**What you need to do**
Show the lines of the material that contain the word "system".
——
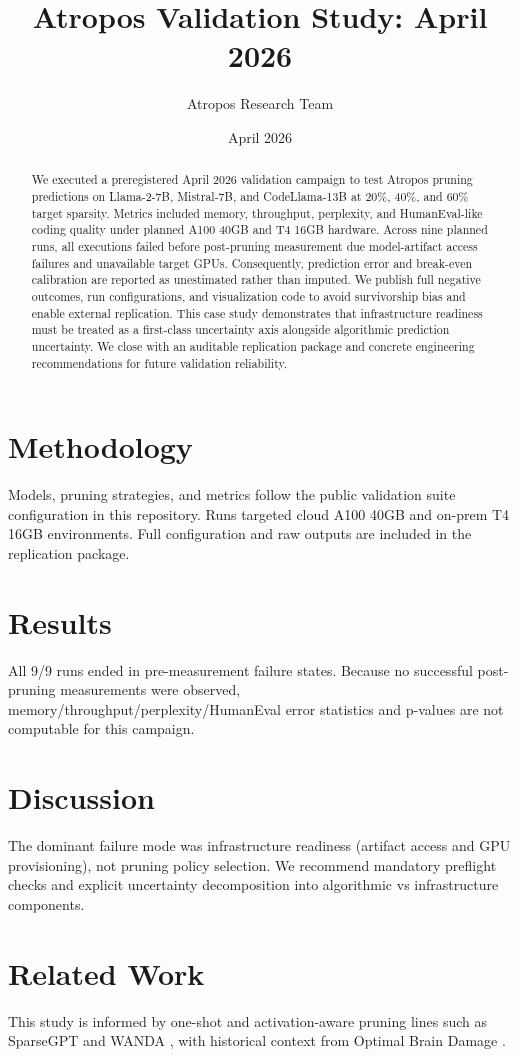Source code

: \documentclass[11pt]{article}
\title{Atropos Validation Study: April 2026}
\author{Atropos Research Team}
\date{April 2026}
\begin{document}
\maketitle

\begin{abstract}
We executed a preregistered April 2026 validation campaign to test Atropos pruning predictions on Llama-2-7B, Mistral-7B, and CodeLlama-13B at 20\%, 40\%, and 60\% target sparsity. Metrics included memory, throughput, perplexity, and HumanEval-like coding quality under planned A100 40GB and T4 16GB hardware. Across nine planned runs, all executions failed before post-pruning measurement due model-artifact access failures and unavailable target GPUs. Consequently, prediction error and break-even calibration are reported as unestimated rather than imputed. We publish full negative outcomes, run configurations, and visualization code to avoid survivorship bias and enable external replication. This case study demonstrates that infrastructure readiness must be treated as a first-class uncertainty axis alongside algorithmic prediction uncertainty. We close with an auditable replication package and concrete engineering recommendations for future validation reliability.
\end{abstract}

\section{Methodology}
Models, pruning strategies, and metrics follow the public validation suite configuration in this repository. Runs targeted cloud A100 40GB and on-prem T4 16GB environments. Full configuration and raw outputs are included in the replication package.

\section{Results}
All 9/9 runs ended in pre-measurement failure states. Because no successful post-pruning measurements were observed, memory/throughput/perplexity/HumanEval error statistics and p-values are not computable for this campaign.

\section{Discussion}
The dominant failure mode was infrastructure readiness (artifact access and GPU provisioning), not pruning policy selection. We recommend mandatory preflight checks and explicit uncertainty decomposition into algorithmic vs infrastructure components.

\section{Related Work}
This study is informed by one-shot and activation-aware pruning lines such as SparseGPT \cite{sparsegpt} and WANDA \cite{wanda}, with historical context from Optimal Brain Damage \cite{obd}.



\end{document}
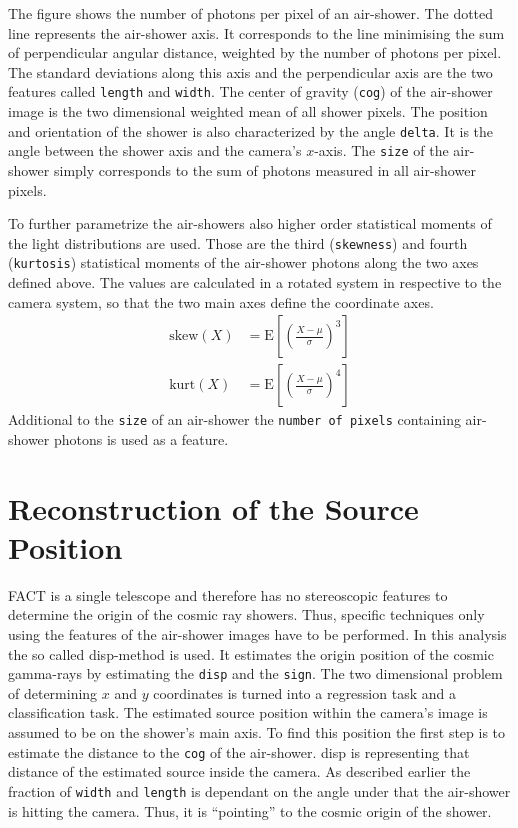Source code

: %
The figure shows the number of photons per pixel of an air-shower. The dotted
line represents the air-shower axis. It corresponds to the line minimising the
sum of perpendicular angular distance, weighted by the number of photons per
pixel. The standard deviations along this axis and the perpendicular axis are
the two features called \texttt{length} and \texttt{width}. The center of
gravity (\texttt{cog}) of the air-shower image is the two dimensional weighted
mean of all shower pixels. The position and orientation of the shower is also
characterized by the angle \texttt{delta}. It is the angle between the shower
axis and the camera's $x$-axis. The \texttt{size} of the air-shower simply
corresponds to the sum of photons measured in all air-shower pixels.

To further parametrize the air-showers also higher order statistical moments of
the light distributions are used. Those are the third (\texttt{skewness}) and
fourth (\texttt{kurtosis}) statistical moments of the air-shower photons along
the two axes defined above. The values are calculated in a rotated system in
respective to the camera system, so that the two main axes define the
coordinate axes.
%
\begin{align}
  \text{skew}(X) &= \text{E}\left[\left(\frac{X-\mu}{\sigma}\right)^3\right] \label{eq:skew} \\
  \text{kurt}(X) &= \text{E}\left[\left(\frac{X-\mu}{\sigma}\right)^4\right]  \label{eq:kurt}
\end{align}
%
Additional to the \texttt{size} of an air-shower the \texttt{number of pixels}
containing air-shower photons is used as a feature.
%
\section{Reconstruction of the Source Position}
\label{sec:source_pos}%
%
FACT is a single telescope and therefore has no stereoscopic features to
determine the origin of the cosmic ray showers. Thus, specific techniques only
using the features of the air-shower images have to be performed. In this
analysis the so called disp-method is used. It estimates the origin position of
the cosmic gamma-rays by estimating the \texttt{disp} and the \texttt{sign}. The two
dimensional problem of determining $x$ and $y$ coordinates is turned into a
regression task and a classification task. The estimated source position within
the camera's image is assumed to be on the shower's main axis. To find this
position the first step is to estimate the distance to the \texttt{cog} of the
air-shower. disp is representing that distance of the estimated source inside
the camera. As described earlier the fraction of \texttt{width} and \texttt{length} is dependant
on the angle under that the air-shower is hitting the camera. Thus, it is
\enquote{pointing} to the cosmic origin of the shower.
——
**Task result**
the two axes defined above. The values are calculated in a rotated system in
respective to the camera system, so that the two main axes define the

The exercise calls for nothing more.